Ramon Diaz
2003-Apr-01 10:02 UTC
[R] R function calling: efficiency of different alternatives
Dear all, I have a piece of code, call it "FA", that will be called thousands of times in a typical run of function "FB". I can: a) define FA as a function outside of FB (in the global environment), and call it; b) define FA as a function inside the body of FB and call it; c) "expand inline" FA inside FB. FA mainly does data frame subsetting, runs svd's, and calls compiled C++ code. I think I recall reading something about differences in efficiency between those three approaches, but I can't find the information (I've searched the email archives, Venables & Ripley's "S programming" and MASS, the R manuals, and Burn's "S Poetry"). Are there any real performance differences? (I'd personally prefer b) since these functions will hopefully become a contributed package, and FA is not supposed to be used directly by an end user. I am aware of scoping differences between the three approaches, but that is not my main concern now). Thanks, Ram?n -- Ram?n D?az-Uriarte Bioinformatics Unit Centro Nacional de Investigaciones Oncol?gicas (CNIO) (Spanish National Cancer Center) Melchor Fern?ndez Almagro, 3 28029 Madrid (Spain) http://bioinfo.cnio.es/~rdiaz
Barry Rowlingson
2003-Apr-01 11:29 UTC
[R] R function calling: efficiency of different alternatives
Ramon Diaz wrote:> I think I recall reading something about differences in efficiency between > those three approaches, but I can't find the information (I've searched the > email archives, Venables & Ripley's "S programming" and MASS, the R manuals, > and Burn's "S Poetry"). > > Are there any real performance differences? >I've always worked on the understanding that you should get code working and then profile it before you think about optimising it. There's no point worrying about efficiency issues with function calling strategies if your program is going to be spending 99% of its time doing those matrix operations and svd calculations. Do you think the overhead in searching for a function in a few tables, passing some parameters, and returning, is going to overwhelm the time taken in all the other calculations? Seems unlikely to me. Get it working one way or another - preferably with concerns in other aspects of software engineering (modularity, reusability etc) - and then if efficiency is a problem then profile the code to see where its spending its time. If it really is in the function calling mechanism, and not the guts of the code, then worry. Barry
Douglas Bates
2003-Apr-01 14:12 UTC
[R] R function calling: efficiency of different alternatives
Ramon Diaz <rdiaz at cnio.es> writes:> Dear all, > > I have a piece of code, call it "FA", that will be called thousands of times > in a typical run of function "FB". I can: > > a) define FA as a function outside of FB (in the global environment), and call > it; > b) define FA as a function inside the body of FB and call it; > c) "expand inline" FA inside FB. > > FA mainly does data frame subsetting, runs svd's, and calls compiled C++ code. > > I think I recall reading something about differences in efficiency between > those three approaches, but I can't find the information (I've searched the > email archives, Venables & Ripley's "S programming" and MASS, the R manuals, > and Burn's "S Poetry"). > > Are there any real performance differences? > > (I'd personally prefer b) since these functions will hopefully become a > contributed package, and FA is not supposed to be used directly by an end > user.

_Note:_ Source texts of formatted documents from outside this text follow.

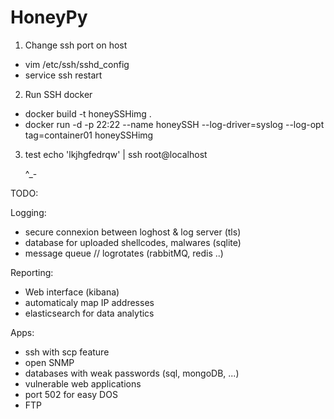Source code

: # HoneyPy

1. Change ssh port on host
- vim /etc/ssh/sshd_config
- service ssh restart

2. Run SSH docker
- docker build -t honeySSHimg .
- docker run -d -p 22:22  --name honeySSH  --log-driver=syslog --log-opt tag=container01  honeySSHimg

3. test
	echo 'lkjhgfedrqw' | ssh root@localhost

	^_-
	
	
TODO:

Logging:
-	secure connexion between loghost & log server (tls)
-	database for uploaded shellcodes, malwares (sqlite)
-	message queue // logrotates (rabbitMQ, redis ..)

Reporting:
-	Web interface (kibana)
-	automaticaly map IP addresses
-	elasticsearch for data analytics

Apps:
-	ssh with scp feature
-	open SNMP
-	databases with weak passwords (sql, mongoDB, ...)
-	vulnerable web applications
-	port 502 for easy DOS
-	FTP
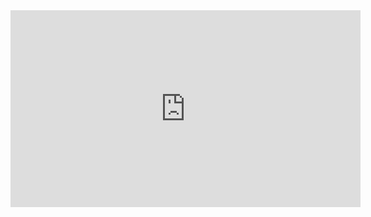 <iframe
  width="560"
  height="315"
  src="https://www.youtube.com/embed/u-RLu_8kwA0"
  title="Project demo"
  frameborder="0"
  allow="autoplay; encrypted‑media; picture‑in‑picture; fullscreen"
  loading="lazy"></iframe>
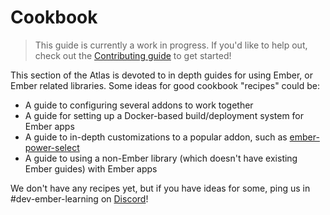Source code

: # Cookbook

> This guide is currently a work in progress. If you'd like to help out, check out the [Contributing guide](../contributing.md) to get started!

This section of the Atlas is devoted to in depth guides for using Ember, or Ember related libraries. Some ideas for good cookbook "recipes" could be:

* A guide to configuring several addons to work together
* A guide for setting up a Docker-based build/deployment system for Ember apps
* A guide to in-depth customizations to a popular addon, such as [ember-power-select](https://ember-power-select.com/)
* A guide to using a non-Ember library \(which doesn't have existing Ember guides\) with Ember apps

We don't have any recipes yet, but if you have ideas for some, ping us in \#dev-ember-learning on [Discord](https://discord.gg/emberjs)!

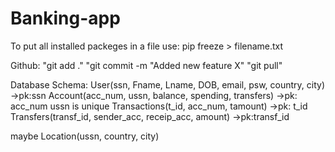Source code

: # Banking-app
To put all installed packeges in a file use: pip freeze > filename.txt

Github:
"git add ."
"git commit -m "Added new feature X"
"git pull"

Database Schema:
User(ssn, Fname, Lname, DOB, email, psw, country, city) ->pk:ssn
Account(acc_num, ussn, balance, spending, transfers) ->pk: acc_num   ussn is unique 
Transactions(t_id, acc_num, tamount) ->pk: t_id  
Transfers(transf_id, sender_acc, receip_acc, amount) ->pk:transf_id

maybe
Location(ussn, country, city)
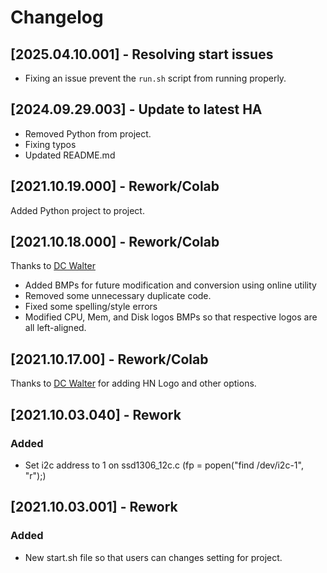 # Changelog
## [2025.04.10.001] - Resolving start issues
- Fixing an issue prevent the `run.sh` script from running properly.

## [2024.09.29.003] - Update to latest HA
- Removed Python from project.
- Fixing typos
- Updated README.md

## [2021.10.19.000] - Rework/Colab
Added Python project to project.

## [2021.10.18.000] - Rework/Colab
Thanks to [DC Walter](https://github.com/dcwalter)
- Added BMPs for future modification and conversion using online utility
- Removed some unnecessary duplicate code.
- Fixed some spelling/style errors
- Modified CPU, Mem, and Disk logos BMPs so that respective logos are all left-aligned.

## [2021.10.17.00] - Rework/Colab
Thanks to [DC Walter](https://github.com/dcwalter) for adding HN Logo and other options.

## [2021.10.03.040] - Rework
### Added
- Set i2c address to 1 on ssd1306_12c.c (fp = popen("find /dev/i2c-1", "r");)

## [2021.10.03.001] - Rework
### Added
- New start.sh file so that users can changes setting for project.
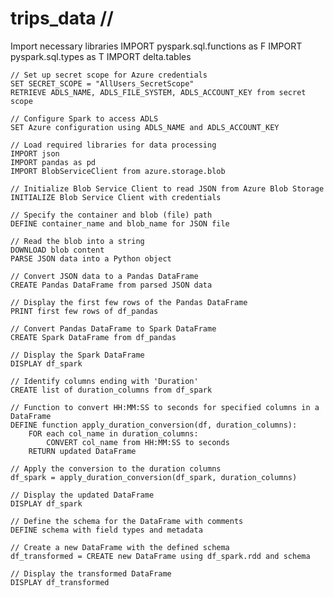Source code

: # trips_data    //
 Import necessary libraries
    IMPORT pyspark.sql.functions as F
    IMPORT pyspark.sql.types as T
    IMPORT delta.tables

    // Set up secret scope for Azure credentials
    SET SECRET_SCOPE = "AllUsers_SecretScope"
    RETRIEVE ADLS_NAME, ADLS_FILE_SYSTEM, ADLS_ACCOUNT_KEY from secret scope

    // Configure Spark to access ADLS
    SET Azure configuration using ADLS_NAME and ADLS_ACCOUNT_KEY

    // Load required libraries for data processing
    IMPORT json
    IMPORT pandas as pd
    IMPORT BlobServiceClient from azure.storage.blob

    // Initialize Blob Service Client to read JSON from Azure Blob Storage
    INITIALIZE Blob Service Client with credentials

    // Specify the container and blob (file) path
    DEFINE container_name and blob_name for JSON file

    // Read the blob into a string
    DOWNLOAD blob content
    PARSE JSON data into a Python object

    // Convert JSON data to a Pandas DataFrame
    CREATE Pandas DataFrame from parsed JSON data

    // Display the first few rows of the Pandas DataFrame
    PRINT first few rows of df_pandas

    // Convert Pandas DataFrame to Spark DataFrame
    CREATE Spark DataFrame from df_pandas

    // Display the Spark DataFrame
    DISPLAY df_spark

    // Identify columns ending with 'Duration'
    CREATE list of duration_columns from df_spark

    // Function to convert HH:MM:SS to seconds for specified columns in a DataFrame
    DEFINE function apply_duration_conversion(df, duration_columns):
        FOR each col_name in duration_columns:
            CONVERT col_name from HH:MM:SS to seconds
        RETURN updated DataFrame

    // Apply the conversion to the duration columns
    df_spark = apply_duration_conversion(df_spark, duration_columns)

    // Display the updated DataFrame
    DISPLAY df_spark

    // Define the schema for the DataFrame with comments
    DEFINE schema with field types and metadata

    // Create a new DataFrame with the defined schema
    df_transformed = CREATE new DataFrame using df_spark.rdd and schema

    // Display the transformed DataFrame
    DISPLAY df_transformed
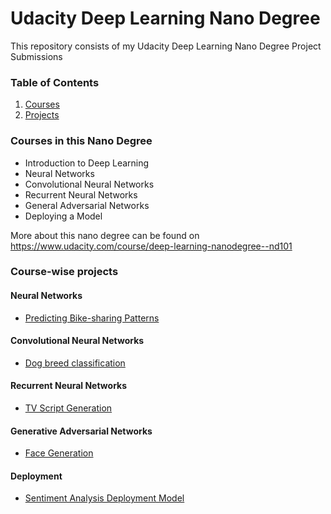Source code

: # Udacity Deep Learning Nano Degree 
This repository consists of my Udacity Deep Learning Nano Degree Project Submissions

### Table of Contents

1. [Courses](#courses)
2. [Projects](#projects)


### Courses in this Nano Degree<a name="courses"></a>
- Introduction to Deep Learning
- Neural Networks
- Convolutional Neural Networks
- Recurrent Neural Networks
- General Adversarial Networks
- Deploying a Model

More about this nano degree can be found on https://www.udacity.com/course/deep-learning-nanodegree--nd101

### Course-wise projects
#### Neural Networks
- [Predicting Bike-sharing Patterns](https://github.com/chaitanyakasaraneni/udacity_deeplearning_nanodegee/tree/master/project-bikesharing)
#### Convolutional Neural Networks
- [Dog breed classification](https://github.com/chaitanyakasaraneni/udacity_deeplearning_nanodegee/tree/master/project-dog-classification)
#### Recurrent Neural Networks
- [TV Script Generation](https://github.com/chaitanyakasaraneni/udacity_deeplearning_nanodegee/tree/master/project-tv-script-generation)
#### Generative Adversarial Networks
- [Face Generation](https://github.com/chaitanyakasaraneni/udacity_deeplearning_nanodegee/tree/master/project-face-generation)
#### Deployment
- [Sentiment Analysis Deployment Model](https://github.com/chaitanyakasaraneni/udacity_deeplearning_nanodegee/tree/master/dlnd_deployment_project)

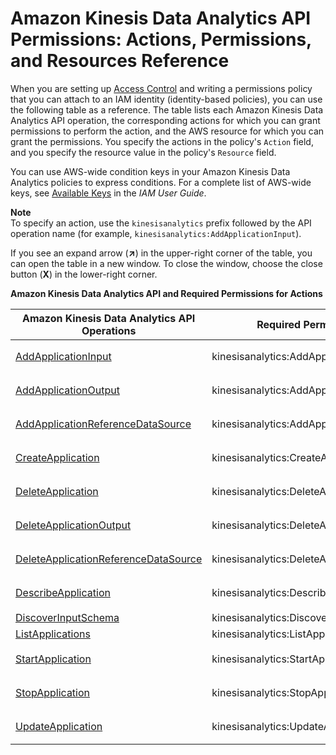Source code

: # Amazon Kinesis Data Analytics API Permissions: Actions, Permissions, and Resources Reference<a name="api-permissions-reference"></a>

When you are setting up [Access Control](authentication-and-access-control.md#access-control) and writing a permissions policy that you can attach to an IAM identity \(identity\-based policies\), you can use the following table as a reference\. The table lists each Amazon Kinesis Data Analytics API operation, the corresponding actions for which you can grant permissions to perform the action, and the AWS resource for which you can grant the permissions\. You specify the actions in the policy's `Action` field, and you specify the resource value in the policy's `Resource` field\. 

You can use AWS\-wide condition keys in your Amazon Kinesis Data Analytics policies to express conditions\. For a complete list of AWS\-wide keys, see [Available Keys](http://docs.aws.amazon.com/IAM/latest/UserGuide/reference_policies_elements.html#AvailableKeys) in the *IAM User Guide*\. 

**Note**  
To specify an action, use the `kinesisanalytics` prefix followed by the API operation name \(for example, `kinesisanalytics:AddApplicationInput`\)\.

If you see an expand arrow \(**↗**\) in the upper\-right corner of the table, you can open the table in a new window\. To close the window, choose the close button \(**X**\) in the lower\-right corner\.


**Amazon Kinesis Data Analytics API and Required Permissions for Actions**  

| Amazon Kinesis Data Analytics API Operations | Required Permissions \(API Actions\) | Resources | 
| --- | --- | --- | 
|  [AddApplicationInput](API_AddApplicationInput.md)   |  kinesisanalytics:AddApplicationInput  |  `arn:aws:kinesisanalytics: region:accountId:application/application-name`  | 
|  [AddApplicationOutput](API_AddApplicationOutput.md)   |  kinesisanalytics:AddApplicationOutput  |  `arn:aws:kinesisanalytics: region:accountId:application/application-name`  | 
|  [AddApplicationReferenceDataSource](API_AddApplicationReferenceDataSource.md)   |  kinesisanalytics:AddApplicationReferenceDataSource  |  `arn:aws:kinesisanalytics: region:accountId:application/application-name`  | 
|  [CreateApplication](API_CreateApplication.md)   |  kinesisanalytics:CreateApplication  |  `arn:aws:kinesisanalytics: region:accountId:application/application-name`  | 
|  [DeleteApplication](API_DeleteApplication.md)   |  kinesisanalytics:DeleteApplication  |  `arn:aws:kinesisanalytics: region:accountId:application/application-name`  | 
|  [DeleteApplicationOutput](API_DeleteApplicationOutput.md)   |  kinesisanalytics:DeleteApplicationOutput  |  `arn:aws:kinesisanalytics: region:accountId:application/application-name`  | 
|  [DeleteApplicationReferenceDataSource](API_DeleteApplicationReferenceDataSource.md)   |  kinesisanalytics:DeleteApplicationReferenceDataSource  |  `arn:aws:kinesisanalytics: region:accountId:application/application-name`  | 
|  [DescribeApplication](API_DescribeApplication.md)   |  kinesisanalytics:DescribeApplication  |  `arn:aws:kinesisanalytics: region:accountId:application/application-name`  | 
|  [DiscoverInputSchema](API_DiscoverInputSchema.md)   |  kinesisanalytics:DiscoverInputSchema  |  \*  | 
|  [ListApplications](API_ListApplications.md)   |  kinesisanalytics:ListApplications  |  \*  | 
|  [StartApplication](API_StartApplication.md)   |  kinesisanalytics:StartApplication  |  `arn:aws:kinesisanalytics: region:accountId:application/application-name`  | 
|  [StopApplication](API_StopApplication.md)   |  kinesisanalytics:StopApplication  |  `arn:aws:kinesisanalytics: region:accountId:application/application-name`  | 
|  [UpdateApplication](API_UpdateApplication.md)   |  kinesisanalytics:UpdateApplication  |  `arn:aws:kinesisanalytics: region:accountId:application/application-name`  | 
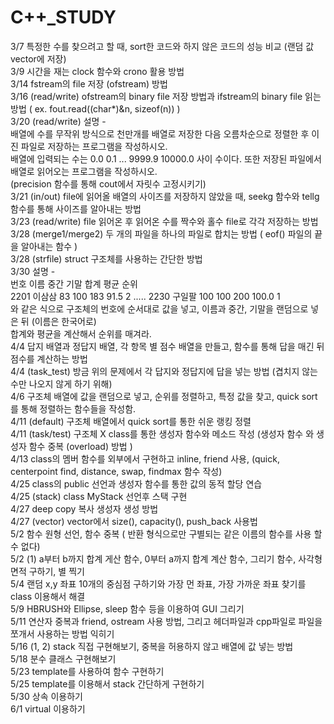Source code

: # C++\_STUDY

3/7 특정한 수를 찾으려고 할 때, sort한 코드와 하지 않은 코드의 성능 비교 (랜덤 값 vector에 저장)  
3/9 시간을 재는 clock 함수와 crono 활용 방법  
3/14 fstream의 file 저장 (ofstream) 방법  
3/16 (read/write) ofstream의 binary file 저장 방법과 ifstream의 binary file 읽는 방법 ( ex. fout.read((char\*)&n, sizeof(n)) )  
3/20 (read/write) 설명 -  
배열에 수를 무작위 방식으로 천만개를 배열로 저장한 다음 오름차순으로 정렬한 후 이진 파일로 저장하는 프로그램을 작성하시오.  
배열에 입력되는 수는 0.0 0.1 ... 9999.9 10000.0 사이 수이다. 또한 저장된 파일에서 배열로 읽어오는 프로그램을 작성하시오.  
(precision 함수를 통해 cout에서 자릿수 고정시키기)  
3/21 (in/out) file에 읽어올 배열의 사이즈를 저장하지 않았을 때, seekg 함수와 tellg 함수를 통해 사이즈를 알아내는 방법  
3/23 (read/write) file 읽어온 후 읽어온 수를 짝수와 홀수 file로 각각 저장하는 방법  
3/28 (merge1/merge2) 두 개의 파일을 하나의 파일로 합치는 방법 ( eof() 파일의 끝을 알아내는 함수 )  
3/28 (strfile) struct 구조체를 사용하는 간단한 방법  
3/30 설명 -  
번호 이름 중간 기말 합계 평균 순위  
2201 이삼삼 83 100 183 91.5 2  .....  2230 구일팔 100 100 200 100.0 1  
와 같은 식으로 구조체의 번호에 순서대로 값을 넣고, 이름과 중간, 기말을 랜덤으로 넣은 뒤 (이름은 한국어로)  
합계와 평균을 계산해서 순위를 매겨라.  
4/4 답지 배열과 정답지 배열, 각 항목 별 점수 배열을 만들고, 함수를 통해 답을 매긴 뒤 점수를 계산하는 방법  
4/4 (task_test) 방금 위의 문제에서 각 답지와 정답지에 답을 넣는 방법 (겹치지 않는 수만 나오지 않게 하기 위해)  
4/6 구조체 배열에 값을 랜덤으로 넣고, 순위를 정렬하고, 특정 값을 찾고, quick sort를 통해 정렬하는 함수들을 작성함.  
4/11 (default) 구조체 배열에서 quick sort를 통한 쉬운 랭킹 정렬  
4/11 (task/test) 구조체 X class를 통한 생성자 함수와 메소드 작성 (생성자 함수 와 생성자 함수 중복 (overload) 방법 )  
4/13 class의 멤버 함수를 외부에서 구현하고 inline, friend 사용, (quick, centerpoint find, distance, swap, findmax 함수 작성)  
4/25 class의 public 선언과 생성자 함수를 통한 값의 동적 할당 연습  
4/25 (stack) class MyStack 선언후 스택 구현  
4/27 deep copy 복사 생성자 생성 방법  
4/27 (vector) vector에서 size(), capacity(), push_back 사용법  
5/2 함수 원형 선언, 함수 중복 ( 반환 형식으로만 구별되는 같은 이름의 함수를 사용 할 수 없다)  
5/2 (1) a부터 b까지 합계 게산 함수, 0부터 a까지 합계 계산 함수, 그리기 함수, 사각형 면적 구하기, 별 찍기  
5/4 랜덤 x,y 좌표 10개의 중심점 구하기와 가장 먼 좌표, 가장 가까운 좌표 찾기를 class 이용해서 해결  
5/9 HBRUSH와 Ellipse, sleep 함수 등을 이용하여 GUI 그리기  
5/11 연산자 중복과 friend, ostream 사용 방법, 그리고 헤더파일과 cpp파일로 파일을 쪼개서 사용하는 방법 익히기  
5/16 (1, 2) stack 직접 구현해보기, 중복을 허용하지 않고 배열에 값 넣는 방법  
5/18 분수 클래스 구현해보기  
5/23 template를 사용하여 함수 구현하기  
5/25 template를 이용해서 stack 간단하게 구현하기  
5/30 상속 이용하기  
6/1 virtual 이용하기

I am aware of scoping differences between the three approaches, but > that is not my main concern now).After R-1.7.0 is released you can use a namespace to make FA local to your package. As Luke Tierney said in his presentation at DSC-2003, people have in the past written functions in the style of b) primarily to keep the names of local utility functions hidden. Style a) and the use of namespaces is a better way of accomplishing this. I agree with what Barry Rowlingson wrote in his reply. The best approach is to write the code in the most convenient and understandable way then profile the execution of the code to see where the bottlenecks really are.